Venerdì, 14 Settembre 2018 14:10

assenza alla visita fiscale: la lettera di giustificazione

No, non è  la giustificazione per l'assenza a scuola. E' quella per giustificare come mai non siamo stati trovati al controllo fiscale a domicilio operato dall'INPS. Scriviamola bene, altrimenti arrivano le sanzioni.

Torniamo a parlare, dopo questo articolo, di visite fiscali durante il periodo di assenza dal lavoro per convalescenza a domicilio.

Ormai lo abbiamo capito: anche alla luce delle nuove regole sulle visite fiscali, sempre più rigorose ed implacabili - come è giusto che sia, per carità, visti i tanti finti malati - è bene che il lavoratore in malattia, a meno di motivate eccezioni previste, si faccia trovare a casa e durante i controlli fiscali e quindi rispetti le fasce orarie di reperibilità.

Appunto: a meno di motivate eccezioni previste. Ossia, domandiamoci oggi cosa accade se il lavoratore è impossibilitato a restare a casa negli orari di controllo fiscale. Ovvero, in quali casi ci si può assentare, non farsi trovare, e soprattutto evitare con ciò le sanzioni per irreperibilità?

Il concetto è semplice: le sanzioni vanno applicate al lavoratore in malattia che si rende non reperibile alla visita fiscale senza motivo preventivamente giustificato. E' quindi sufficiente che prima della visita, come previsto dalla norma, siano comunicati all'ente accertatore gli estremi che legittimano e giustificano l'assenza alla visita fiscale. Ad esempio, la necessità di sottoporsi ad un controllo ambulatoriale. Oppure il bisogno di far visita a parenti stretti ricoverati in ospedale, nel caso l’orario delle visite coincida con le fasce di reperibilità.

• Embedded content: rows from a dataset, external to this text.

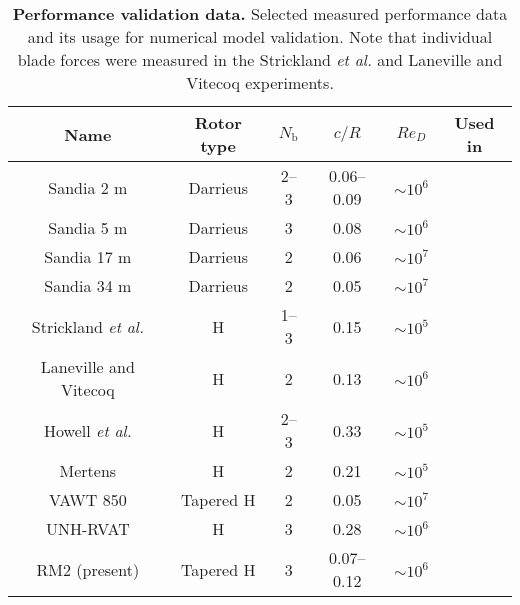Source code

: \begin{table}
    \centering
    
    \begin{tabular}{c|c|c|c|c|c}
        Name & Rotor type & $N_\mathrm{b}$ & $c/R$ & $Re_D$ & Used in \\ 
        \hline
        Sandia 2 m \cite{Blackwell1976} &  Darrieus  & 2--3 & 0.06--0.09 & $\sim 10^6$ & \cite{Roh2013,Bedon2014} \\ 
        Sandia 5 m \cite{Sheldahl1977} &  Darrieus  & 3 & 0.08 & $\sim 10^6$ & \cite{Antheaume2008,Bedon2014} \\ 
        Sandia 17 m \cite{Worstell1978} & Darrieus  & 2 & 0.06 & $\sim 10^7$ & \cite{Para1988,Orlandi2015,Bedon2014} \\ 
        Sandia 34 m \cite{Ashwill1992} & Darrieus  & 2 & 0.05 & $\sim 10^7$ & \cite{Liu1992,Murray2011,Bedon2014}  \\ 
        Strickland \emph{et al.} \cite{Strickland1981} & H & 1--3 & 0.15 & $\sim 10^5$ & \cite{Ponta2001,Scheurich2011b} \\ 
        Laneville and Vitecoq \cite{Laneville1986} & H & 2 & 0.13 & $\sim 10^6$ & \cite{Amet2009} \\ 
        Howell \emph{et al.} \cite{Howell2010} & H & 2--3 & 0.33 & $\sim 10^5$ & \cite{Joo2015} \\ 
        Mertens \cite{Mertens2003} & H & 2 & 0.21 & $\sim 10^5$ & \cite{Orlandi2015} \\ 
        VAWT 850 \cite{Mays1990} & Tapered H & 2 & 0.05 & $\sim 10^7$ & \cite{Murray2011} \\ 
        UNH-RVAT \cite{Bachant2014-RVAT-baseline} & H & 3 & 0.28 & $\sim 10^6$ & \cite{Michelen2014} \\
        RM2 (present) & Tapered H & 3 & 0.07--0.12 & $\sim 10^6$ & 
    \end{tabular}     
    
    \caption{\textbf{Performance validation data.} Selected measured performance
        data and its usage for numerical model validation. Note that individual
        blade forces were measured in the Strickland \emph{et al.} and Laneville and
        Vitecoq experiments.}
    
    \label{tab:validation-data}
\end{table}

In linea generale, la legge prevede come giustificato motivo di assenza ogni seria e fondata ipotesi che renda accettabile ed inevitabile l'allontanamento del dipendente dal proprio domicilio, tipicamente per una necessità improvvisa. Diversamente,  avere un giustificato motivo per non essere reperibile alla visita fiscale non vuole dire essere libero di fare ciò che si vuole, assentandosi dal domicilio fiscale per poi addurre una qualunque motivazione e sperare di evitare le sanzioni previste.

In finale, laddove si verifichi, in occasione della malattia del lavoratore, una delle ipotesi che giustifichi l'irreperibilità del dipendente presso il domicilio comunicato al datore di lavoro, il lavoratore ha il dovere di avvisare prima il datore di lavoro (a quest'ultimo spetta l'onere di avvertire l'INPS) attraverso una lettera di giustificazione dell'assenza.

Di seguito diamo un modello da compilare con i dati volta per volta specifici.

 

Il/La sottoscritt___ ________________________________________________________, nato a ____________________ il _________________, e residente in ___________________________ via _________________________________, essendo in stato di malattia dal ______________________, con la presente comunica che si dovrà assentare dalla propria abitazione per effettuare controlli/visite/analisi mediche nei seguenti giorni ed orari:

1. la mattina – pomeriggio di _______________ dalle ore _________ alle ore ___________
2. la mattina – pomeriggio di _______________ dalle ore _________ alle ore ___________
3. la mattina – pomeriggio di _______________ dalle ore _________ alle ore ___________

data, _____________________

Il/La sottoscritt__                                                      __________________________

 

Facciamo attenzione a come scriviamo questa importantissima (e formale) comunicazione: in assenza di essa, o con contenuti poco chiari o incompleti, sarà estremamente probabile che non verranno applicate le relative sanzioni al lavoratore che, ai fatti, non si è reso reperibile in occasione delle visite fiscali.